Source texts of formatted documents:
⟨
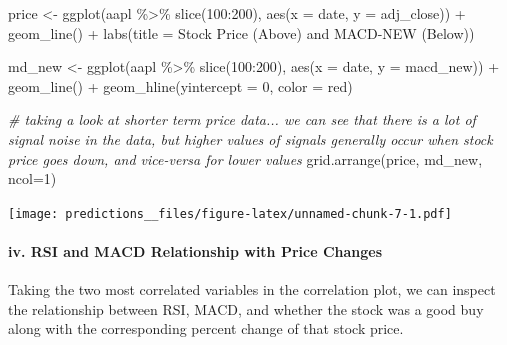\documentclass[
]{article}
\newenvironment{Shaded}{\begin{snugshade}}{\end{snugshade}}
\newcommand{\AttributeTok}[1]{\textcolor[rgb]{0.77,0.63,0.00}{#1}}
\newcommand{\CommentTok}[1]{\textcolor[rgb]{0.56,0.35,0.01}{\textit{#1}}}
\newcommand{\DecValTok}[1]{\textcolor[rgb]{0.00,0.00,0.81}{#1}}
\newcommand{\FunctionTok}[1]{\textcolor[rgb]{0.00,0.00,0.00}{#1}}
\newcommand{\NormalTok}[1]{#1}
\newcommand{\OtherTok}[1]{\textcolor[rgb]{0.56,0.35,0.01}{#1}}
\newcommand{\SpecialCharTok}[1]{\textcolor[rgb]{0.00,0.00,0.00}{#1}}
\newcommand{\StringTok}[1]{\textcolor[rgb]{0.31,0.60,0.02}{#1}}
\begin{document}
\begin{Shaded}
\begin{Highlighting}[]
\NormalTok{price }\OtherTok{\textless{}{-}} \FunctionTok{ggplot}\NormalTok{(aapl }\SpecialCharTok{\%\textgreater{}\%} \FunctionTok{slice}\NormalTok{(}\DecValTok{100}\SpecialCharTok{:}\DecValTok{200}\NormalTok{), }\FunctionTok{aes}\NormalTok{(}\AttributeTok{x =}\NormalTok{ date, }\AttributeTok{y =}\NormalTok{ adj\_close)) }\SpecialCharTok{+}
  \FunctionTok{geom\_line}\NormalTok{() }\SpecialCharTok{+} 
  \FunctionTok{labs}\NormalTok{(}\AttributeTok{title =} \StringTok{\textquotesingle{}Stock Price (Above) and MACD{-}NEW (Below)\textquotesingle{}}\NormalTok{)}

\NormalTok{md\_new }\OtherTok{\textless{}{-}} \FunctionTok{ggplot}\NormalTok{(aapl }\SpecialCharTok{\%\textgreater{}\%} \FunctionTok{slice}\NormalTok{(}\DecValTok{100}\SpecialCharTok{:}\DecValTok{200}\NormalTok{), }\FunctionTok{aes}\NormalTok{(}\AttributeTok{x =}\NormalTok{ date, }\AttributeTok{y =}\NormalTok{ macd\_new)) }\SpecialCharTok{+}
  \FunctionTok{geom\_line}\NormalTok{() }\SpecialCharTok{+}
  \FunctionTok{geom\_hline}\NormalTok{(}\AttributeTok{yintercept =} \DecValTok{0}\NormalTok{, }\AttributeTok{color =} \StringTok{\textquotesingle{}red\textquotesingle{}}\NormalTok{)}

\CommentTok{\# taking a look at shorter term price data... we can see that there is a lot of signal noise in the data, but higher values of signals generally occur when stock price goes down, and vice{-}versa for lower values}
\FunctionTok{grid.arrange}\NormalTok{(price, md\_new, }\AttributeTok{ncol=}\DecValTok{1}\NormalTok{)}
\end{Highlighting}
\end{Shaded}

\texttt{[image: predictions\_\_files/figure-latex/unnamed-chunk-7-1.pdf]}

\hypertarget{iv.-rsi-and-macd-relationship-with-price-changes}{%
\paragraph{iv. RSI and MACD Relationship with Price
Changes}\label{iv.-rsi-and-macd-relationship-with-price-changes}}

Taking the two most correlated variables in the correlation plot, we can
inspect the relationship between RSI, MACD, and whether the stock was a
good buy along with the corresponding percent change of that stock
price.
\end{document}
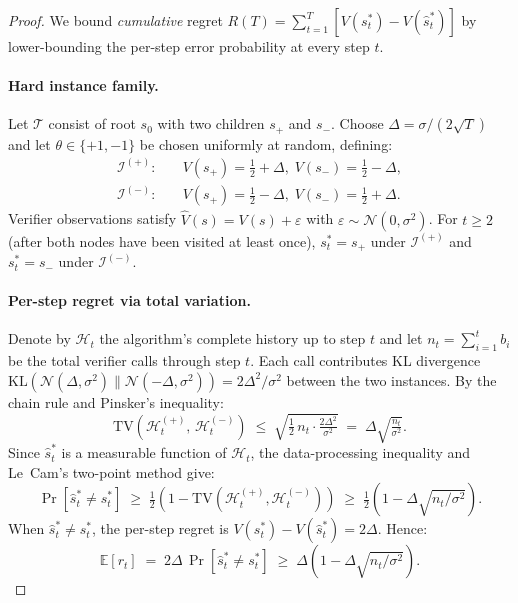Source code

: \begin{proof}
We bound \emph{cumulative} regret $R(T) = \sum_{t=1}^T [V(s_t^*) - V(\hat{s}_t^*)]$
by lower-bounding the per-step error probability at every step $t$.

\paragraph{Hard instance family.}
Let $\mathcal{T}$ consist of root $s_0$ with two children $s_+$ and $s_-$.
Choose $\Delta = \sigma/(2\sqrt{T})$ and let $\theta \in \{+1,-1\}$ be chosen
uniformly at random, defining:
\begin{align*}
  \mathcal{I}^{(+)}: &\quad V(s_+) = \tfrac{1}{2}+\Delta,\; V(s_-) = \tfrac{1}{2}-\Delta,\\
  \mathcal{I}^{(-)}: &\quad V(s_+) = \tfrac{1}{2}-\Delta,\; V(s_-) = \tfrac{1}{2}+\Delta.
\end{align*}
Verifier observations satisfy $\hat{V}(s) = V(s)+\varepsilon$ with
$\varepsilon \sim \mathcal{N}(0,\sigma^2)$.
For $t \geq 2$ (after both nodes have been visited at least once),
$s_t^* = s_+$ under $\mathcal{I}^{(+)}$ and $s_t^* = s_-$ under $\mathcal{I}^{(-)}$.

\paragraph{Per-step regret via total variation.}
Denote by $\mathcal{H}_t$ the algorithm's complete history up to step $t$ and let
$n_t = \sum_{i=1}^t b_i$ be the total verifier calls through step $t$.
Each call contributes KL divergence $\mathrm{KL}(\mathcal{N}(\Delta,\sigma^2)\|\mathcal{N}(-\Delta,\sigma^2))
= 2\Delta^2/\sigma^2$ between the two instances.
By the chain rule and Pinsker's inequality:
\[
  \mathrm{TV}\!\left(\mathcal{H}_t^{(+)},\, \mathcal{H}_t^{(-)}\right)
  \;\leq\; \sqrt{\tfrac{1}{2}\,n_t \cdot \tfrac{2\Delta^2}{\sigma^2}}
  \;=\; \Delta\sqrt{\tfrac{n_t}{\sigma^2}}.
\]
Since $\hat{s}_t^*$ is a measurable function of $\mathcal{H}_t$, the
data-processing inequality and Le~Cam's two-point method give:
\[
  \Pr\!\left[\hat{s}_t^* \neq s_t^*\right]
  \;\geq\; \tfrac{1}{2}\!\left(1 - \mathrm{TV}\!\left(\mathcal{H}_t^{(+)},\mathcal{H}_t^{(-)}\right)\right)
  \;\geq\; \tfrac{1}{2}\!\left(1 - \Delta\sqrt{n_t/\sigma^2}\right).
\]
When $\hat{s}_t^* \neq s_t^*$, the per-step regret is $V(s_t^*) - V(\hat{s}_t^*) = 2\Delta$.
Hence:
\[
  \mathbb{E}[r_t] \;=\; 2\Delta\,\Pr\!\left[\hat{s}_t^* \neq s_t^*\right]
  \;\geq\; \Delta\!\left(1 - \Delta\sqrt{n_t/\sigma^2}\right).
\]


\end{proof}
⟩
DIRECTIONS: Write the records above out again exactly, but not the pictures.

ANSWER TO THE PROBLEM:
\documentclass[
]{article}
\newenvironment{Shaded}{\begin{snugshade}}{\end{snugshade}}
\newcommand{\AttributeTok}[1]{\textcolor[rgb]{0.77,0.63,0.00}{#1}}
\newcommand{\CommentTok}[1]{\textcolor[rgb]{0.56,0.35,0.01}{\textit{#1}}}
\newcommand{\DecValTok}[1]{\textcolor[rgb]{0.00,0.00,0.81}{#1}}
\newcommand{\FunctionTok}[1]{\textcolor[rgb]{0.00,0.00,0.00}{#1}}
\newcommand{\NormalTok}[1]{#1}
\newcommand{\OtherTok}[1]{\textcolor[rgb]{0.56,0.35,0.01}{#1}}
\newcommand{\SpecialCharTok}[1]{\textcolor[rgb]{0.00,0.00,0.00}{#1}}
\newcommand{\StringTok}[1]{\textcolor[rgb]{0.31,0.60,0.02}{#1}}
\begin{document}
\begin{Shaded}
\begin{Highlighting}[]
\NormalTok{price }\OtherTok{\textless{}{-}} \FunctionTok{ggplot}\NormalTok{(aapl }\SpecialCharTok{\%\textgreater{}\%} \FunctionTok{slice}\NormalTok{(}\DecValTok{100}\SpecialCharTok{:}\DecValTok{200}\NormalTok{), }\FunctionTok{aes}\NormalTok{(}\AttributeTok{x =}\NormalTok{ date, }\AttributeTok{y =}\NormalTok{ adj\_close)) }\SpecialCharTok{+}
  \FunctionTok{geom\_line}\NormalTok{() }\SpecialCharTok{+} 
  \FunctionTok{labs}\NormalTok{(}\AttributeTok{title =} \StringTok{\textquotesingle{}Stock Price (Above) and MACD{-}NEW (Below)\textquotesingle{}}\NormalTok{)}

\NormalTok{md\_new }\OtherTok{\textless{}{-}} \FunctionTok{ggplot}\NormalTok{(aapl }\SpecialCharTok{\%\textgreater{}\%} \FunctionTok{slice}\NormalTok{(}\DecValTok{100}\SpecialCharTok{:}\DecValTok{200}\NormalTok{), }\FunctionTok{aes}\NormalTok{(}\AttributeTok{x =}\NormalTok{ date, }\AttributeTok{y =}\NormalTok{ macd\_new)) }\SpecialCharTok{+}
  \FunctionTok{geom\_line}\NormalTok{() }\SpecialCharTok{+}
  \FunctionTok{geom\_hline}\NormalTok{(}\AttributeTok{yintercept =} \DecValTok{0}\NormalTok{, }\AttributeTok{color =} \StringTok{\textquotesingle{}red\textquotesingle{}}\NormalTok{)}

\CommentTok{\# taking a look at shorter term price data... we can see that there is a lot of signal noise in the data, but higher values of signals generally occur when stock price goes down, and vice{-}versa for lower values}
\FunctionTok{grid.arrange}\NormalTok{(price, md\_new, }\AttributeTok{ncol=}\DecValTok{1}\NormalTok{)}
\end{Highlighting}
\end{Shaded}

\texttt{[image: predictions\_\_files/figure-latex/unnamed-chunk-7-1.pdf]}

\hypertarget{iv.-rsi-and-macd-relationship-with-price-changes}{%
\paragraph{iv. RSI and MACD Relationship with Price
Changes}\label{iv.-rsi-and-macd-relationship-with-price-changes}}

Taking the two most correlated variables in the correlation plot, we can
inspect the relationship between RSI, MACD, and whether the stock was a
good buy along with the corresponding percent change of that stock
price.
\end{document}
Source code

: \begin{proof}
We bound \emph{cumulative} regret $R(T) = \sum_{t=1}^T [V(s_t^*) - V(\hat{s}_t^*)]$
by lower-bounding the per-step error probability at every step $t$.

\paragraph{Hard instance family.}
Let $\mathcal{T}$ consist of root $s_0$ with two children $s_+$ and $s_-$.
Choose $\Delta = \sigma/(2\sqrt{T})$ and let $\theta \in \{+1,-1\}$ be chosen
uniformly at random, defining:
\begin{align*}
  \mathcal{I}^{(+)}: &\quad V(s_+) = \tfrac{1}{2}+\Delta,\; V(s_-) = \tfrac{1}{2}-\Delta,\\
  \mathcal{I}^{(-)}: &\quad V(s_+) = \tfrac{1}{2}-\Delta,\; V(s_-) = \tfrac{1}{2}+\Delta.
\end{align*}
Verifier observations satisfy $\hat{V}(s) = V(s)+\varepsilon$ with
$\varepsilon \sim \mathcal{N}(0,\sigma^2)$.
For $t \geq 2$ (after both nodes have been visited at least once),
$s_t^* = s_+$ under $\mathcal{I}^{(+)}$ and $s_t^* = s_-$ under $\mathcal{I}^{(-)}$.

\paragraph{Per-step regret via total variation.}
Denote by $\mathcal{H}_t$ the algorithm's complete history up to step $t$ and let
$n_t = \sum_{i=1}^t b_i$ be the total verifier calls through step $t$.
Each call contributes KL divergence $\mathrm{KL}(\mathcal{N}(\Delta,\sigma^2)\|\mathcal{N}(-\Delta,\sigma^2))
= 2\Delta^2/\sigma^2$ between the two instances.
By the chain rule and Pinsker's inequality:
\[
  \mathrm{TV}\!\left(\mathcal{H}_t^{(+)},\, \mathcal{H}_t^{(-)}\right)
  \;\leq\; \sqrt{\tfrac{1}{2}\,n_t \cdot \tfrac{2\Delta^2}{\sigma^2}}
  \;=\; \Delta\sqrt{\tfrac{n_t}{\sigma^2}}.
\]
Since $\hat{s}_t^*$ is a measurable function of $\mathcal{H}_t$, the
data-processing inequality and Le~Cam's two-point method give:
\[
  \Pr\!\left[\hat{s}_t^* \neq s_t^*\right]
  \;\geq\; \tfrac{1}{2}\!\left(1 - \mathrm{TV}\!\left(\mathcal{H}_t^{(+)},\mathcal{H}_t^{(-)}\right)\right)
  \;\geq\; \tfrac{1}{2}\!\left(1 - \Delta\sqrt{n_t/\sigma^2}\right).
\]
When $\hat{s}_t^* \neq s_t^*$, the per-step regret is $V(s_t^*) - V(\hat{s}_t^*) = 2\Delta$.
Hence:
\[
  \mathbb{E}[r_t] \;=\; 2\Delta\,\Pr\!\left[\hat{s}_t^* \neq s_t^*\right]
  \;\geq\; \Delta\!\left(1 - \Delta\sqrt{n_t/\sigma^2}\right).
\]


\end{proof}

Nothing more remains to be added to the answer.